Compulsions alimentaires


S’il y a bien un trouble méconnu, oublié des livres de médecine et des ouvrages de psychiatrie, ce sont les compulsions alimentaires.

Pour bien des gens, les compulsions alimentaires se situent entre péché de gourmandise et boulimie. Ils se trompent !

On ignore beaucoup de leurs effets sur le caractère, l’humeur et le poids corporel.

On connaît mal le risque de santé qu’elles font courir à qui en est atteint.

1. Les compulsions : ce qu'elles sont ?

Les compulsions correspondent à un besoin irrépressible de manger. On le fait sans faim, au delà du rassasiement. On « mange » (mais est-ce bien manger) des aliments « plaisir » en un temps court. Trop court !

Il y a une notion de quantité : c’est au moins, par exemple, un quart de baguette de pain, ou 100 g de fromage ou un paquet de gâteau …

Il y a une notion de vitesse : la crise dure peu : un paquet de gâteau en un quart d’heure.

Il y a une notion de « trop » : on a le sentiment de perdre le contrôle : c’est trop et trop vite. Mais on cherche à se faire plaisir. Au début, c’est du plaisir ou quelque chose qui y ressemble (le soulagement d’un manque) qui est cherché !

Il y a une notion de rythme : ce n’est pas une prise alimentaire « prévue », « organisée », mais impulsive, compulsive. C’est n’importe quand, le matin ou la nuit, même après le repas ! 

2. Les compulsions : ce qu'elles ne sont pas ?

Ce n’est pas de la boulimie : en cas de boulimie, l’objectif n’est pas de se faire plaisir et la crise se termine en règle par des vomissements. Dans la boulimie, il y a un profond dégoût de soi et une volonté farouche de maigrir (d’où vomissements, abus de laxatifs, hyperactivité physique...).

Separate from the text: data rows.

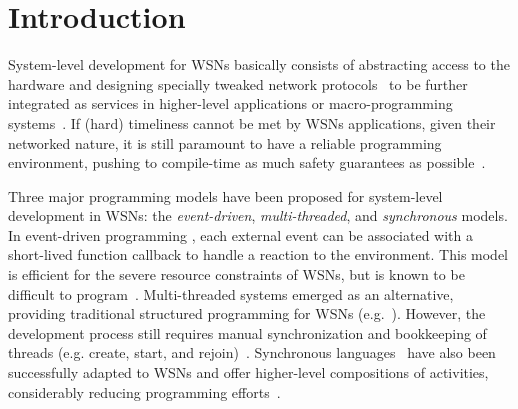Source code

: \documentclass[10pt]{sensys-proc}
\begin{document}

\section{Introduction}
\label{sec.intro}

\begin{comment}
TODO
Wireless sensor networks (WSNs) are composed of a large number of tiny devices 
(known as ``motes'') capable of sensing the environment and communicating among 
them.
WSNs are usually employed to continuously monitor physical phenomena in large 
or unreachable areas, such as wildfire in forests and air temperature in 
buildings.
Each mote features limited processing capabilities, a short-range radio link, 
and one or more sensors (e.g. light and temperature) \cite{wsn.survey}.

Applications developed for wireless sensor networks (WSNs) typically perform a 
succession of sensing, processing, actuating, and communicating.
This process involves an external environment, which concurrently interacts 
with the application by issuing events that represent expiring timers, messages 
arrivals, sensor readings, etc.
\end{comment}

System-level development for WSNs basically consists of abstracting access to 
the hardware and designing specially tweaked network 
protocols~\cite{wsn.tos,wsn.survey} to be further integrated as services in 
higher-level applications or macro-programming systems~\cite{wsn.state_of_art}.
If (hard) timeliness cannot be met by WSNs applications, given their networked 
nature, it is still paramount to have a reliable programming environment, 
pushing to compile-time as much safety guarantees as 
possible~\cite{wsn.decade}.

Three major programming models have been proposed for system-level development 
in WSNs: the \emph{event-driven}, \emph{multi-threaded}, and \emph{synchronous} 
models.
%
In event-driven programming \cite{wsn.tos,wsn.contiki}, each external event can 
be associated with a short-lived function callback to handle a reaction to the 
environment.
This model is efficient for the severe resource constraints of WSNs, but is 
known to be difficult to 
program~\cite{sync_async.cooperative,wsn.protothreads}.
%
Multi-threaded systems emerged as an alternative, providing traditional 
structured programming for WSNs (e.g.~\cite{wsn.protothreads,wsn.mantisos}).
However, the development process still requires manual synchronization and 
bookkeeping of threads (e.g. create, start, and 
rejoin)~\cite{sync_async.threadsproblems}.
%
Synchronous languages~\cite{rp.twelve} have also been successfully adapted to 
WSNs and offer higher-level compositions of activities, considerably reducing 
programming efforts~\cite{wsn.sol,wsn.osm}.
\end{document}
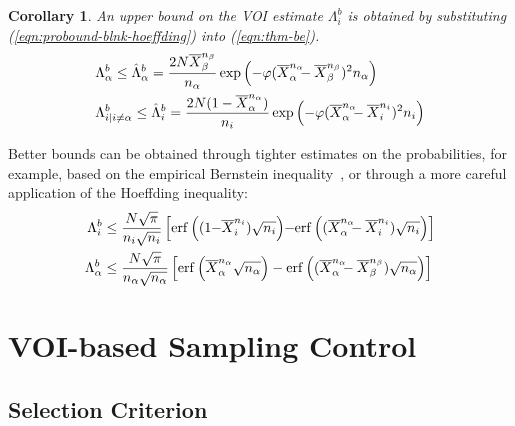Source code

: \documentclass[]{article}
\newtheorem{crl}{Corollary}
\begin{document}
\begin{crl}
An upper bound on the VOI estimate $\Lambda_i^b$ is obtained
by substituting (\ref{eqn:probound-blnk-hoeffding}) into (\ref{eqn:thm-be}).
\begin{align}
  \label{eqn:bound-blnk-hoeffding}
  \Lambda&_\alpha^b \le \hat\Lambda_\alpha^b=\frac {2N\overline X_\beta^{n_\beta}} {n_\alpha}\exp\left(- \varphi(\overline X_\alpha^{n_\alpha}\hspace{-0.5em} - \overline X_\beta^{n_\beta})^2 n_\alpha\right)\nonumber\\
  \Lambda&_{i|i\ne\alpha}^b\le \hat\Lambda_i^b=  \frac {2N(1-\overline  X_\alpha^{n_\alpha})} {n_i}\exp\left(- \varphi(\overline X_\alpha^{n_\alpha}\hspace{-0.5em} - \overline X_i^{n_i})^2 n_i\right)
\end{align}
\label{crl:bound-blnk-hoeffding}
\end{crl}
\vspace{-2em}
Better bounds can be obtained through tighter estimates on the
probabilities, for example, based on the empirical Bernstein
inequality~\cite{MaurerPontil.benrstein}, or through a more careful
application of the Hoeffding inequality:
\begin{align}
\Lambda_i^b&\le\frac {N\sqrt \pi} {n_i \sqrt {n_i}}
  \left[\mathrm{erf}\left((1\hspace{-0.25em}-\hspace{-0.25em}\overline X_i^{n_i})\sqrt {n_i}\right)
      \hspace{-0.25em}-\hspace{-0.25em}\mathrm{erf}\left((\overline X_\alpha^{n_\alpha}\hspace{-0.5em} - \overline X_i^{n_i})\sqrt{n_i}\right)\right]\nonumber\\
\Lambda_\alpha^b&\le\frac {N\sqrt \pi} {n_\alpha \sqrt {n_\alpha}}
  \left[\mathrm{erf}\left(\overline X_\alpha^{n_\alpha}\sqrt {n_\alpha}\right)
      -\mathrm{erf}\left((\overline X_\alpha^{n_\alpha}\hspace{-0.5em} - \overline X_\beta^{n_\beta})\sqrt{n_\alpha}\right)\right]
\label{eqn:erf-blinkered}
\end{align}

\section{VOI-based Sampling Control}

\subsection{Selection Criterion}
\end{document}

Ce n’est pas un « gros goûter ». Le goûter est organisé et contrôlé, tant dans son rythme que dans sa quantité. Il obéit à la faim et s’arrête avec elle.

Ce n’est pas du grignotage. Le grignotage est une succession de prises alimentaires de petites quantités d’aliments sur un temps assez long : un paquet de gâteau en une ou deux heures.

Ce n’est pas une petite faim en sortant du boulot, de la gym ou de la piscine.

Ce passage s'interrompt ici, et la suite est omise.